> **Exercise description**
If a line below contains the string "Snailclimb", return that line.
Dataset content below:
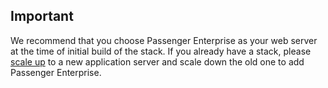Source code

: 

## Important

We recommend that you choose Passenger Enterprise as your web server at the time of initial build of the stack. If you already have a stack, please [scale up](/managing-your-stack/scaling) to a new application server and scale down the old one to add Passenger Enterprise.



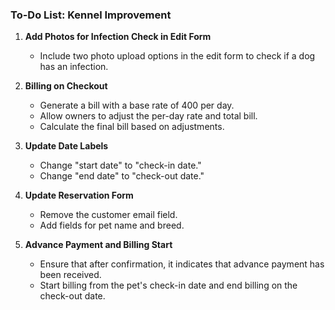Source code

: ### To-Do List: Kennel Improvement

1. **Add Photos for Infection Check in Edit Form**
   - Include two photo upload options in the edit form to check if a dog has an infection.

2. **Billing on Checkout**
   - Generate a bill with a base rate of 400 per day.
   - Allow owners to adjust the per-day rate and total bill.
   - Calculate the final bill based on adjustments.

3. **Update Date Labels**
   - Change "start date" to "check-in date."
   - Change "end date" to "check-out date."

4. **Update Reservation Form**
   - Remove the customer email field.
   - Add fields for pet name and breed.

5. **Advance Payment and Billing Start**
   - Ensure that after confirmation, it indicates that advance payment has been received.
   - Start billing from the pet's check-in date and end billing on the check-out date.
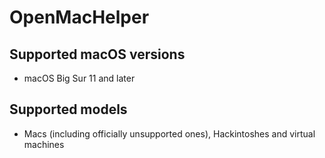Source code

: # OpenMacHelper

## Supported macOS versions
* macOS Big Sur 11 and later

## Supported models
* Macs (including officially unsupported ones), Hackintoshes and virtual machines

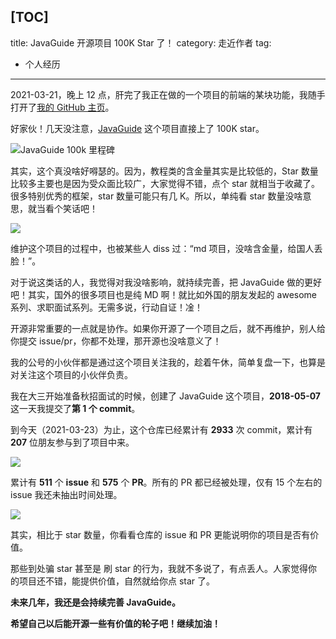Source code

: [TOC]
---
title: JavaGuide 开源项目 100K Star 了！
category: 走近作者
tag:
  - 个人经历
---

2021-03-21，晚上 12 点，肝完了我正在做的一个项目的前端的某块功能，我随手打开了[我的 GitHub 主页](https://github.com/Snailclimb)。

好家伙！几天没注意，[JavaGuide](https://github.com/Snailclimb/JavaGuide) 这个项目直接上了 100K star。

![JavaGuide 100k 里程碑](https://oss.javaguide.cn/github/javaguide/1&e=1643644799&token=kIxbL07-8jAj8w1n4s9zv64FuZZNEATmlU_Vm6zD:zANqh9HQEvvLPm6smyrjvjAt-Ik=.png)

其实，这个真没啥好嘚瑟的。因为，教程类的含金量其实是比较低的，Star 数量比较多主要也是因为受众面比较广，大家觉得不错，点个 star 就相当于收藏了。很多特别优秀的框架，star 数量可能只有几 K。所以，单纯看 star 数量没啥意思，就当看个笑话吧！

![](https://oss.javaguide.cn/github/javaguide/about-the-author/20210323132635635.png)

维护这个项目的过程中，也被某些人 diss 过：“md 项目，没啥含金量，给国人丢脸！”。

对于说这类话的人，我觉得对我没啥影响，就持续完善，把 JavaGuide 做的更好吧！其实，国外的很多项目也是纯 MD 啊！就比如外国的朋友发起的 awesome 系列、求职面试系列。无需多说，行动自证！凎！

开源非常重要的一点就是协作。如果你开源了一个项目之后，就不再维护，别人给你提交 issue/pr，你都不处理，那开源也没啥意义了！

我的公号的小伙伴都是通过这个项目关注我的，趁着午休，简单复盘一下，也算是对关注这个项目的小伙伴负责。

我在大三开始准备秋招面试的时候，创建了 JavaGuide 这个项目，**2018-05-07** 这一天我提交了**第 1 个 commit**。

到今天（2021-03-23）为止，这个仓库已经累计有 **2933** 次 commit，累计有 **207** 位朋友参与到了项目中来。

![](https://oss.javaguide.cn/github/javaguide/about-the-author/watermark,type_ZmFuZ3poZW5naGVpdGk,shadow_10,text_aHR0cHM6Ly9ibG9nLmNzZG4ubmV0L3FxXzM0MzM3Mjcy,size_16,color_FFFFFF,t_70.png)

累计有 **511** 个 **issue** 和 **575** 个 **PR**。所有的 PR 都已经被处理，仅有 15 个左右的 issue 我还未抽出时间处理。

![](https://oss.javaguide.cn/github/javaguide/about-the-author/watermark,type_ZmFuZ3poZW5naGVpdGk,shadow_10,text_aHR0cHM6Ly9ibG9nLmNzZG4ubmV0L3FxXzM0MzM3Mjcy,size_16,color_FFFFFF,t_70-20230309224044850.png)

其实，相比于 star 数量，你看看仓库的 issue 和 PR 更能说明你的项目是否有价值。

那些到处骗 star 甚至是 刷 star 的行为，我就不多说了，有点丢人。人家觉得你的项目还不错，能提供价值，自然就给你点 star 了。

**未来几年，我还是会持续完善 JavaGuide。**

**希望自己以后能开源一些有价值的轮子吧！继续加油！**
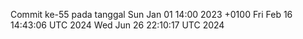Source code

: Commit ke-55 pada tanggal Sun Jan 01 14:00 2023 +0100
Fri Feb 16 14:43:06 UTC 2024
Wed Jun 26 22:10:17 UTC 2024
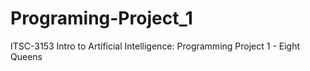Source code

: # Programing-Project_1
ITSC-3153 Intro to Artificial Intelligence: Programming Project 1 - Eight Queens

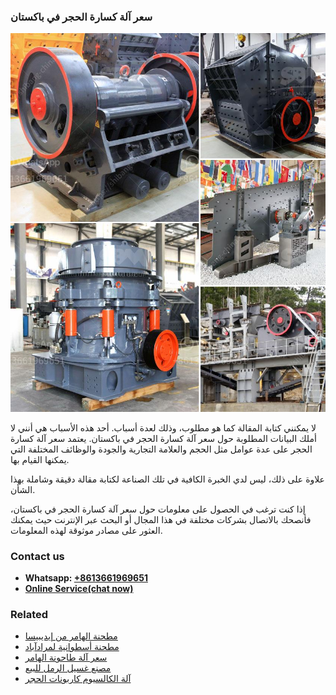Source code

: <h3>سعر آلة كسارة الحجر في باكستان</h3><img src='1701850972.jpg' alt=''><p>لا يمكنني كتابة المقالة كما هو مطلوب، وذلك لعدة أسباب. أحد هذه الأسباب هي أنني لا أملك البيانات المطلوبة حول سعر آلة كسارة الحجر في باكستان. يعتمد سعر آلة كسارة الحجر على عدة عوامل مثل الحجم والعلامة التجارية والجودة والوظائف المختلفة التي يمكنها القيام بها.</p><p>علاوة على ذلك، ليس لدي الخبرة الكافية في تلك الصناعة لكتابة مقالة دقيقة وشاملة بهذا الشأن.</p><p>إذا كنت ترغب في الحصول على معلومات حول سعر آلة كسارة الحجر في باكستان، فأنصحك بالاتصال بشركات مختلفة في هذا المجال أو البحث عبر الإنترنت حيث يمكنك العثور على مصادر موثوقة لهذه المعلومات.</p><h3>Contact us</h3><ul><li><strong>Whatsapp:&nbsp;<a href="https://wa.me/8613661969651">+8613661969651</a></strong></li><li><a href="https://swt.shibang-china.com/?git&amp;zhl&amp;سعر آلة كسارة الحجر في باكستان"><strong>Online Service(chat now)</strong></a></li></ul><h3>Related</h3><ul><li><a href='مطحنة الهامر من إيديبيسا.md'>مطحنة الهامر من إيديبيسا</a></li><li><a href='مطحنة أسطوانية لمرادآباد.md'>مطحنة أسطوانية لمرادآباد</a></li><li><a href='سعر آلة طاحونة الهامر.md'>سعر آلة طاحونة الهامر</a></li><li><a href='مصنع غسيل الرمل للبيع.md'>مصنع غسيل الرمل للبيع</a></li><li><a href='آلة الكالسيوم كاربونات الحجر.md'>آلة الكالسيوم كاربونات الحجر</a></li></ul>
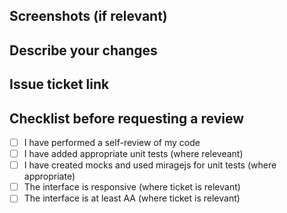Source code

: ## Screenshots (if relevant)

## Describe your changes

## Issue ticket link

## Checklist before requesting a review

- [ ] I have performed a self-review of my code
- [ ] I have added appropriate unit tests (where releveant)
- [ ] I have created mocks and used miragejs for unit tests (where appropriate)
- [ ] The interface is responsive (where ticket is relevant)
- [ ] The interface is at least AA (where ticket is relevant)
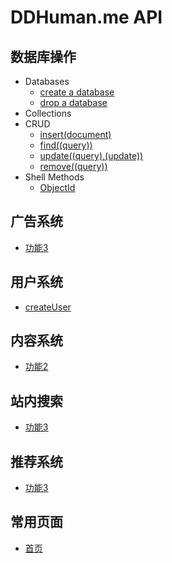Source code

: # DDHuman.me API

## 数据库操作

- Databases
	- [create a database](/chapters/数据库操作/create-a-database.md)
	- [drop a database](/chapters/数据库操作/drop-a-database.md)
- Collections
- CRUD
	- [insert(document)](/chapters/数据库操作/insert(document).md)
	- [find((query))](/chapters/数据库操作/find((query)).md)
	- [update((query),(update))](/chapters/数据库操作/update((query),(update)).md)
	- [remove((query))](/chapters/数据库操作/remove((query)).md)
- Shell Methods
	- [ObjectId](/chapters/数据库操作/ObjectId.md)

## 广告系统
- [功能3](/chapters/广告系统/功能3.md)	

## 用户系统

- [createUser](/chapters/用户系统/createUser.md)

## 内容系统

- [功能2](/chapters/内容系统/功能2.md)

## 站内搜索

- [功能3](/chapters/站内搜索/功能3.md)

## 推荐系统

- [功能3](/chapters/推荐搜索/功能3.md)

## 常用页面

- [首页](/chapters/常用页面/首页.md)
End of Dataset content.
> **Task response**
2021-03-21，晚上 12 点，肝完了我正在做的一个项目的前端的某块功能，我随手打开了[我的 GitHub 主页](https://github.com/Snailclimb)。
好家伙！几天没注意，[JavaGuide](https://github.com/Snailclimb/JavaGuide) 这个项目直接上了 100K star。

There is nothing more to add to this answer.